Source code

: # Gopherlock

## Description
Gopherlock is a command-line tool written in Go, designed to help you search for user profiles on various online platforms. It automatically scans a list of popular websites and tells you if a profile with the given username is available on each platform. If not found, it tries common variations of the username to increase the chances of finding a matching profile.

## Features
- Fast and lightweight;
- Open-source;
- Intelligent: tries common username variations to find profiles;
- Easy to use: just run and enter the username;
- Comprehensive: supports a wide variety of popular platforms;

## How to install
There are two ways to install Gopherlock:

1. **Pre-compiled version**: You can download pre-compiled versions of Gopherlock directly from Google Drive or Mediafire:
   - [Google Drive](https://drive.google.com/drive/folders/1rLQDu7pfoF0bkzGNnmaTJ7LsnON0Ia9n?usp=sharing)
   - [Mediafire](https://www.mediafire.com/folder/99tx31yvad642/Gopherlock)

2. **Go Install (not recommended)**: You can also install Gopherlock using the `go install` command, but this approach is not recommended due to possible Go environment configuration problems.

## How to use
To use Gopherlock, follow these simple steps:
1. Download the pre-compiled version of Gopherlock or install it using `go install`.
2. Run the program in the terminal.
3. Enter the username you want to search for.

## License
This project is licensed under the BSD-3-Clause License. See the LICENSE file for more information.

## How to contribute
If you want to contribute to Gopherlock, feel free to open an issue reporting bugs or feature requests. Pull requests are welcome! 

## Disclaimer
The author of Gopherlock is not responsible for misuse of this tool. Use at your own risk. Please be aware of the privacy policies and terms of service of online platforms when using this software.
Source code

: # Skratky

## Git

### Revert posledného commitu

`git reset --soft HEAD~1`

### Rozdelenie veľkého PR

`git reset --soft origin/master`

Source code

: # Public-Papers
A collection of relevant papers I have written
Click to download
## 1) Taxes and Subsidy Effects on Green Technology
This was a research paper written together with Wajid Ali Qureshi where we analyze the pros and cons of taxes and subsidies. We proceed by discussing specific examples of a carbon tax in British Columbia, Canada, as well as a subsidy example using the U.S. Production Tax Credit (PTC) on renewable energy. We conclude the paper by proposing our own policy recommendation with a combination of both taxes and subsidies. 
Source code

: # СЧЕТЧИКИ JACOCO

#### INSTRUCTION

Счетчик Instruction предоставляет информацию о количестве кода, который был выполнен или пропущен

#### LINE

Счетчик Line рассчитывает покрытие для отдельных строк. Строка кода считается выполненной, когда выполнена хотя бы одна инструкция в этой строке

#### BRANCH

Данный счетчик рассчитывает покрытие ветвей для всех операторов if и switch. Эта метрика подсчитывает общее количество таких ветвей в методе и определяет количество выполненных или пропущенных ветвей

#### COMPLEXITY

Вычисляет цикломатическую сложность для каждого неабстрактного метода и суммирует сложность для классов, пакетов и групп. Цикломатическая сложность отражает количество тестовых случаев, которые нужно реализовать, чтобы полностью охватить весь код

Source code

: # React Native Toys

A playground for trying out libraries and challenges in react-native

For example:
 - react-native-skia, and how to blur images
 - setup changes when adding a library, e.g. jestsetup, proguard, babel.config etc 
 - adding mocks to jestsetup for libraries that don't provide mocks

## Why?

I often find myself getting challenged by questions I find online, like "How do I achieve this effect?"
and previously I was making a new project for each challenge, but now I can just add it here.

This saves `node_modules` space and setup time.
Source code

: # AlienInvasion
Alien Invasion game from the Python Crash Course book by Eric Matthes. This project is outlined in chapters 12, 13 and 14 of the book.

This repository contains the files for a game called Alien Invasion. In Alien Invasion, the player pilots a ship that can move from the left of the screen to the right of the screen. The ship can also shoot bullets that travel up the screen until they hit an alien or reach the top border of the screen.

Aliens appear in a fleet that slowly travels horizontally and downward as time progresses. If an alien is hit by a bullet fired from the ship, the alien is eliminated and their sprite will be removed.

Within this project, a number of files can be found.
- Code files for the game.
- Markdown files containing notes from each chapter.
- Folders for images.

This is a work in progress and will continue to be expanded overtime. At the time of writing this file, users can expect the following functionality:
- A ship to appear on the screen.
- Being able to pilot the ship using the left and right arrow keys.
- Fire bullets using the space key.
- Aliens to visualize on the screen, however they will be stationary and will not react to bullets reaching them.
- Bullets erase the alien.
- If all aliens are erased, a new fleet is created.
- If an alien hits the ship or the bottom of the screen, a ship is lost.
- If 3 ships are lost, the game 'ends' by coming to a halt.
________________________________________
## What needs to be done
In the listing above, find the line containing "This repository contains" and the line containing "- Folders for images.", then repeat those two lines and everything between them exactly.

## Reply to the task
This repository contains the files for a game called Alien Invasion. In Alien Invasion, the player pilots a ship that can move from the left of the screen to the right of the screen. The ship can also shoot bullets that travel up the screen until they hit an alien or reach the top border of the screen.

Aliens appear in a fleet that slowly travels horizontally and downward as time progresses. If an alien is hit by a bullet fired from the ship, the alien is eliminated and their sprite will be removed.

Within this project, a number of files can be found.
- Code files for the game.
- Markdown files containing notes from each chapter.
- Folders for images.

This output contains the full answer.